Copy all of the entries that follow, exactly.

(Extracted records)
_____

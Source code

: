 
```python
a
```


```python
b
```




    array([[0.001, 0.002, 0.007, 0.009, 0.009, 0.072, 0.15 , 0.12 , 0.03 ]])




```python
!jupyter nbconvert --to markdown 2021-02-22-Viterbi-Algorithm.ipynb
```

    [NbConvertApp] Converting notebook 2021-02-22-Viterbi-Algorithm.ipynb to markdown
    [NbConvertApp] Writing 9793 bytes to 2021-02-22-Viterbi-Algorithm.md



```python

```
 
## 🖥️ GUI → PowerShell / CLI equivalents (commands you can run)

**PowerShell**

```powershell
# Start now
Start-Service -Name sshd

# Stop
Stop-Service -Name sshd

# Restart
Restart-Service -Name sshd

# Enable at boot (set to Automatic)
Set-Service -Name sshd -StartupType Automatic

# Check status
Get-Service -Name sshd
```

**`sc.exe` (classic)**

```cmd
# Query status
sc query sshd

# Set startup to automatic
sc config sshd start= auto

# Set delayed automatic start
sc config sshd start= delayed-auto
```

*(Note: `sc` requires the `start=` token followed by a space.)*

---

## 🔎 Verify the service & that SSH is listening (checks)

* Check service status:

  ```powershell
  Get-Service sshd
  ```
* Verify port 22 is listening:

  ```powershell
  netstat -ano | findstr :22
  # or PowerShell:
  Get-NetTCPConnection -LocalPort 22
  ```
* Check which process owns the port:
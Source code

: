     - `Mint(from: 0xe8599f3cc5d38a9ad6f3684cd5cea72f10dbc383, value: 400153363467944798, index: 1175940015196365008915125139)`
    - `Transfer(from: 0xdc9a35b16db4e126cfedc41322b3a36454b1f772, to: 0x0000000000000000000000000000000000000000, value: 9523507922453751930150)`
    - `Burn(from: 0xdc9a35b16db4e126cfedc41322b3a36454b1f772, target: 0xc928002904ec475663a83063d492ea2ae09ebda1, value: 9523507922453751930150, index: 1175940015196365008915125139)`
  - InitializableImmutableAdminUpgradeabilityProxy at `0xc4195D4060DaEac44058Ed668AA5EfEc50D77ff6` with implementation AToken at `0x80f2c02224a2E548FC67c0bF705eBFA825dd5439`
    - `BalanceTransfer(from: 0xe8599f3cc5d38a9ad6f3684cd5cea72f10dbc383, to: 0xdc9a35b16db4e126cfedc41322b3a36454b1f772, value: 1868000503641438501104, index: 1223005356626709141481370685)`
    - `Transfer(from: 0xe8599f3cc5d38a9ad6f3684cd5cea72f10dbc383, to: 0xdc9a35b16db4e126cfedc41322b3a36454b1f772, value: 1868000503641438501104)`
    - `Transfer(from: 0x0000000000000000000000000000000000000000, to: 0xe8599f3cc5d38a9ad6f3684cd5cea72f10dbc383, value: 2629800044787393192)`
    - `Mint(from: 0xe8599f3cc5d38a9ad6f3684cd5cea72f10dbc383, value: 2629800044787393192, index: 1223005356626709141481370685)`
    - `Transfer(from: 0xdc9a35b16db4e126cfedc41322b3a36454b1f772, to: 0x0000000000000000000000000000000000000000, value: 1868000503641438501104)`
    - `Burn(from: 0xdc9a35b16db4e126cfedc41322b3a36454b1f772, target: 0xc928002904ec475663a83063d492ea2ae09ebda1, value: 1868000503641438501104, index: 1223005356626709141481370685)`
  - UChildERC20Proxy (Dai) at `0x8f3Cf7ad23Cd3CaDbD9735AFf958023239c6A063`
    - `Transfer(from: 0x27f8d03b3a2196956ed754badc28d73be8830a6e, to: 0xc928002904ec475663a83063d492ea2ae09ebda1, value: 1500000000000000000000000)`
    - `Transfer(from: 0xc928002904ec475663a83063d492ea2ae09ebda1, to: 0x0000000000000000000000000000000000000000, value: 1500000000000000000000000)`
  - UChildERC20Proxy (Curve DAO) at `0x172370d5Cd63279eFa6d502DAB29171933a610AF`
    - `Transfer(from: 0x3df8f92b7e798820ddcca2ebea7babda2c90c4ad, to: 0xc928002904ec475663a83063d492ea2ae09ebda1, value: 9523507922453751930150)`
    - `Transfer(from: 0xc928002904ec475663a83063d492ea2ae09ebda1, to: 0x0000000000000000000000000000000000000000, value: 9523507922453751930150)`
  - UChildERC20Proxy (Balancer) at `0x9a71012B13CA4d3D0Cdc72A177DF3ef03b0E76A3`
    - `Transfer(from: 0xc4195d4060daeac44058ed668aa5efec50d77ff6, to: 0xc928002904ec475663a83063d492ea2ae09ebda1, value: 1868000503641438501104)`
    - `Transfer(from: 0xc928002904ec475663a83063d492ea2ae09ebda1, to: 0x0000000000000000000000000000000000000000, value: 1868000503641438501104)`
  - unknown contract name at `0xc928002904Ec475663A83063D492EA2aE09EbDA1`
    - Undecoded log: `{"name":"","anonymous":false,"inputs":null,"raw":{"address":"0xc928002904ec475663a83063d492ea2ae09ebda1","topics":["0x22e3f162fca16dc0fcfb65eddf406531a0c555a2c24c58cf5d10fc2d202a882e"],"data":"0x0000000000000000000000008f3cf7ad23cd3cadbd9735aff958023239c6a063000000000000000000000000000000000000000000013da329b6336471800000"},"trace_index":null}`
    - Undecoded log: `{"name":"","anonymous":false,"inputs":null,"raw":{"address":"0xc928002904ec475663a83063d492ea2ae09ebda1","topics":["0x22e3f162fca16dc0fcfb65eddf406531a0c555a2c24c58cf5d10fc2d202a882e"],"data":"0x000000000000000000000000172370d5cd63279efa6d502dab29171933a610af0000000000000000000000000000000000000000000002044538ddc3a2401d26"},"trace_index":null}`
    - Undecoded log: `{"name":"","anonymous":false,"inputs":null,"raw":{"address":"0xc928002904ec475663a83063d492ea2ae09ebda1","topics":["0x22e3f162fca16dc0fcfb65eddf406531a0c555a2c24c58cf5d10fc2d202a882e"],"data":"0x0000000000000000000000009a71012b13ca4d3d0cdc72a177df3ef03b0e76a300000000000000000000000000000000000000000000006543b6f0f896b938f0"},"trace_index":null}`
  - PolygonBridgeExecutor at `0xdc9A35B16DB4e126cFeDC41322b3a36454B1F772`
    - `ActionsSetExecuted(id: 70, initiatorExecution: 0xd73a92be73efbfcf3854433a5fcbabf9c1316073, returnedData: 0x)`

_____

Response to this exercise ▸
Source code

: 
```python
a
```


```python
b
```




    array([[0.001, 0.002, 0.007, 0.009, 0.009, 0.072, 0.15 , 0.12 , 0.03 ]])




```python
!jupyter nbconvert --to markdown 2021-02-22-Viterbi-Algorithm.ipynb
```

    [NbConvertApp] Converting notebook 2021-02-22-Viterbi-Algorithm.ipynb to markdown
    [NbConvertApp] Writing 9793 bytes to 2021-02-22-Viterbi-Algorithm.md



```python

```
 
## 🖥️ GUI → PowerShell / CLI equivalents (commands you can run)

**PowerShell**

```powershell
# Start now
Start-Service -Name sshd

# Stop
Stop-Service -Name sshd

# Restart
Restart-Service -Name sshd

# Enable at boot (set to Automatic)
Set-Service -Name sshd -StartupType Automatic

# Check status
Get-Service -Name sshd
```

**`sc.exe` (classic)**

```cmd
# Query status
sc query sshd

# Set startup to automatic
sc config sshd start= auto

# Set delayed automatic start
sc config sshd start= delayed-auto
```

*(Note: `sc` requires the `start=` token followed by a space.)*

---

## 🔎 Verify the service & that SSH is listening (checks)

* Check service status:

  ```powershell
  Get-Service sshd
  ```
* Verify port 22 is listening:

  ```powershell
  netstat -ano | findstr :22
  # or PowerShell:
  Get-NetTCPConnection -LocalPort 22
  ```
* Check which process owns the port:
Source code

:     - `Mint(from: 0xe8599f3cc5d38a9ad6f3684cd5cea72f10dbc383, value: 400153363467944798, index: 1175940015196365008915125139)`
    - `Transfer(from: 0xdc9a35b16db4e126cfedc41322b3a36454b1f772, to: 0x0000000000000000000000000000000000000000, value: 9523507922453751930150)`
    - `Burn(from: 0xdc9a35b16db4e126cfedc41322b3a36454b1f772, target: 0xc928002904ec475663a83063d492ea2ae09ebda1, value: 9523507922453751930150, index: 1175940015196365008915125139)`
  - InitializableImmutableAdminUpgradeabilityProxy at `0xc4195D4060DaEac44058Ed668AA5EfEc50D77ff6` with implementation AToken at `0x80f2c02224a2E548FC67c0bF705eBFA825dd5439`
    - `BalanceTransfer(from: 0xe8599f3cc5d38a9ad6f3684cd5cea72f10dbc383, to: 0xdc9a35b16db4e126cfedc41322b3a36454b1f772, value: 1868000503641438501104, index: 1223005356626709141481370685)`
    - `Transfer(from: 0xe8599f3cc5d38a9ad6f3684cd5cea72f10dbc383, to: 0xdc9a35b16db4e126cfedc41322b3a36454b1f772, value: 1868000503641438501104)`
    - `Transfer(from: 0x0000000000000000000000000000000000000000, to: 0xe8599f3cc5d38a9ad6f3684cd5cea72f10dbc383, value: 2629800044787393192)`
    - `Mint(from: 0xe8599f3cc5d38a9ad6f3684cd5cea72f10dbc383, value: 2629800044787393192, index: 1223005356626709141481370685)`
    - `Transfer(from: 0xdc9a35b16db4e126cfedc41322b3a36454b1f772, to: 0x0000000000000000000000000000000000000000, value: 1868000503641438501104)`
    - `Burn(from: 0xdc9a35b16db4e126cfedc41322b3a36454b1f772, target: 0xc928002904ec475663a83063d492ea2ae09ebda1, value: 1868000503641438501104, index: 1223005356626709141481370685)`
  - UChildERC20Proxy (Dai) at `0x8f3Cf7ad23Cd3CaDbD9735AFf958023239c6A063`
    - `Transfer(from: 0x27f8d03b3a2196956ed754badc28d73be8830a6e, to: 0xc928002904ec475663a83063d492ea2ae09ebda1, value: 1500000000000000000000000)`
    - `Transfer(from: 0xc928002904ec475663a83063d492ea2ae09ebda1, to: 0x0000000000000000000000000000000000000000, value: 1500000000000000000000000)`
  - UChildERC20Proxy (Curve DAO) at `0x172370d5Cd63279eFa6d502DAB29171933a610AF`
    - `Transfer(from: 0x3df8f92b7e798820ddcca2ebea7babda2c90c4ad, to: 0xc928002904ec475663a83063d492ea2ae09ebda1, value: 9523507922453751930150)`
    - `Transfer(from: 0xc928002904ec475663a83063d492ea2ae09ebda1, to: 0x0000000000000000000000000000000000000000, value: 9523507922453751930150)`
  - UChildERC20Proxy (Balancer) at `0x9a71012B13CA4d3D0Cdc72A177DF3ef03b0E76A3`
    - `Transfer(from: 0xc4195d4060daeac44058ed668aa5efec50d77ff6, to: 0xc928002904ec475663a83063d492ea2ae09ebda1, value: 1868000503641438501104)`
    - `Transfer(from: 0xc928002904ec475663a83063d492ea2ae09ebda1, to: 0x0000000000000000000000000000000000000000, value: 1868000503641438501104)`
  - unknown contract name at `0xc928002904Ec475663A83063D492EA2aE09EbDA1`
    - Undecoded log: `{"name":"","anonymous":false,"inputs":null,"raw":{"address":"0xc928002904ec475663a83063d492ea2ae09ebda1","topics":["0x22e3f162fca16dc0fcfb65eddf406531a0c555a2c24c58cf5d10fc2d202a882e"],"data":"0x0000000000000000000000008f3cf7ad23cd3cadbd9735aff958023239c6a063000000000000000000000000000000000000000000013da329b6336471800000"},"trace_index":null}`
    - Undecoded log: `{"name":"","anonymous":false,"inputs":null,"raw":{"address":"0xc928002904ec475663a83063d492ea2ae09ebda1","topics":["0x22e3f162fca16dc0fcfb65eddf406531a0c555a2c24c58cf5d10fc2d202a882e"],"data":"0x000000000000000000000000172370d5cd63279efa6d502dab29171933a610af0000000000000000000000000000000000000000000002044538ddc3a2401d26"},"trace_index":null}`
    - Undecoded log: `{"name":"","anonymous":false,"inputs":null,"raw":{"address":"0xc928002904ec475663a83063d492ea2ae09ebda1","topics":["0x22e3f162fca16dc0fcfb65eddf406531a0c555a2c24c58cf5d10fc2d202a882e"],"data":"0x0000000000000000000000009a71012b13ca4d3d0cdc72a177df3ef03b0e76a300000000000000000000000000000000000000000000006543b6f0f896b938f0"},"trace_index":null}`
  - PolygonBridgeExecutor at `0xdc9A35B16DB4e126cFeDC41322b3a36454B1F772`
    - `ActionsSetExecuted(id: 70, initiatorExecution: 0xd73a92be73efbfcf3854433a5fcbabf9c1316073, returnedData: 0x)`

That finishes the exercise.